— Action item —
Below are entries. Reproduce exactly the lines between the line holding "Displays a prompt dialog for user input." and the line holding "- NTP - The", inclusive, and only those.

— Provided information —
******************************
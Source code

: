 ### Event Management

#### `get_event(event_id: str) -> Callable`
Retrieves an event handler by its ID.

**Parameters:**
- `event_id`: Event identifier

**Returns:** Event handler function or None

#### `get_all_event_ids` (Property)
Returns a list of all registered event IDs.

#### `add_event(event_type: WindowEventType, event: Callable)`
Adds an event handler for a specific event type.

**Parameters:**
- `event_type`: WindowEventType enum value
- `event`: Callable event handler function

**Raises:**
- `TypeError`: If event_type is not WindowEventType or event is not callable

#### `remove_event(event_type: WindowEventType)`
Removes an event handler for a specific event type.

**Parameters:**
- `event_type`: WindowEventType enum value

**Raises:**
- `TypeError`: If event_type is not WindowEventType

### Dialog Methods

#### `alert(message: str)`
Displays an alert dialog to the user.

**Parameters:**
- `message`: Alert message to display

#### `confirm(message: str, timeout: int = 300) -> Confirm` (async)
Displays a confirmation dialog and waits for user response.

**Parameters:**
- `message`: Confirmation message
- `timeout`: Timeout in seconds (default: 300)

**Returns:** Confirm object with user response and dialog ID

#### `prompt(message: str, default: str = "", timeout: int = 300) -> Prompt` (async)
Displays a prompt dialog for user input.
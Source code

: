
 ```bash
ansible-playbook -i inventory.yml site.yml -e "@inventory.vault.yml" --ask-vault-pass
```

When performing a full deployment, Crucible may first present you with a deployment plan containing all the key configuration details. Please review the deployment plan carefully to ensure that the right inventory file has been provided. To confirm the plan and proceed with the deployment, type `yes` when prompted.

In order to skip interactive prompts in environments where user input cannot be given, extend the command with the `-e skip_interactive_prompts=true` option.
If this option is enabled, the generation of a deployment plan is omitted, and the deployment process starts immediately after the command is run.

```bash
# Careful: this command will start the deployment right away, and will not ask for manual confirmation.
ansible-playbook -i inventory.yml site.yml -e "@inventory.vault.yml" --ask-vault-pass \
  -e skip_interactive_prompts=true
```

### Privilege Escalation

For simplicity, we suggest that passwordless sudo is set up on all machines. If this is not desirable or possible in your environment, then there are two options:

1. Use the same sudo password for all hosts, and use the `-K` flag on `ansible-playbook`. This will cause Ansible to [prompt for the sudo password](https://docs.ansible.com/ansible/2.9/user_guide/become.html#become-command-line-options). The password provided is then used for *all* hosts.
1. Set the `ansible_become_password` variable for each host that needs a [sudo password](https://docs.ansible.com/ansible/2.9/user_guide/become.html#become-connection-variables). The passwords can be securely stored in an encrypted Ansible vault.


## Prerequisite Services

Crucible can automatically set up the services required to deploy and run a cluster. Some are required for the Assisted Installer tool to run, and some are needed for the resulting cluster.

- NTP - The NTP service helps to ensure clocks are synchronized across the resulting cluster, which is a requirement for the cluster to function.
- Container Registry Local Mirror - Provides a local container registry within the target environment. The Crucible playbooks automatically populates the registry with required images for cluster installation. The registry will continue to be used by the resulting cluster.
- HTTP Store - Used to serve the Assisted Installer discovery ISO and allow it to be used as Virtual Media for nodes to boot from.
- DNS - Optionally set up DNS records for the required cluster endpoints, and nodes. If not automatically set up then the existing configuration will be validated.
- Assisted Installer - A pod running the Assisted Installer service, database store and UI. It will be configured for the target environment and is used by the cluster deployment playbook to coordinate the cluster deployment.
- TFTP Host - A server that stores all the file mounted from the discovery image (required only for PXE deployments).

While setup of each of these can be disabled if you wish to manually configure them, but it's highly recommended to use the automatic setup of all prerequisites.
******************************
— Written solution —
Displays a prompt dialog for user input.
Source code

:
 ```bash
ansible-playbook -i inventory.yml site.yml -e "@inventory.vault.yml" --ask-vault-pass
```

When performing a full deployment, Crucible may first present you with a deployment plan containing all the key configuration details. Please review the deployment plan carefully to ensure that the right inventory file has been provided. To confirm the plan and proceed with the deployment, type `yes` when prompted.

In order to skip interactive prompts in environments where user input cannot be given, extend the command with the `-e skip_interactive_prompts=true` option.
If this option is enabled, the generation of a deployment plan is omitted, and the deployment process starts immediately after the command is run.

```bash
# Careful: this command will start the deployment right away, and will not ask for manual confirmation.
ansible-playbook -i inventory.yml site.yml -e "@inventory.vault.yml" --ask-vault-pass \
  -e skip_interactive_prompts=true
```

### Privilege Escalation

For simplicity, we suggest that passwordless sudo is set up on all machines. If this is not desirable or possible in your environment, then there are two options:

1. Use the same sudo password for all hosts, and use the `-K` flag on `ansible-playbook`. This will cause Ansible to [prompt for the sudo password](https://docs.ansible.com/ansible/2.9/user_guide/become.html#become-command-line-options). The password provided is then used for *all* hosts.
1. Set the `ansible_become_password` variable for each host that needs a [sudo password](https://docs.ansible.com/ansible/2.9/user_guide/become.html#become-connection-variables). The passwords can be securely stored in an encrypted Ansible vault.


## Prerequisite Services

Crucible can automatically set up the services required to deploy and run a cluster. Some are required for the Assisted Installer tool to run, and some are needed for the resulting cluster.

- NTP - The NTP service helps to ensure clocks are synchronized across the resulting cluster, which is a requirement for the cluster to function.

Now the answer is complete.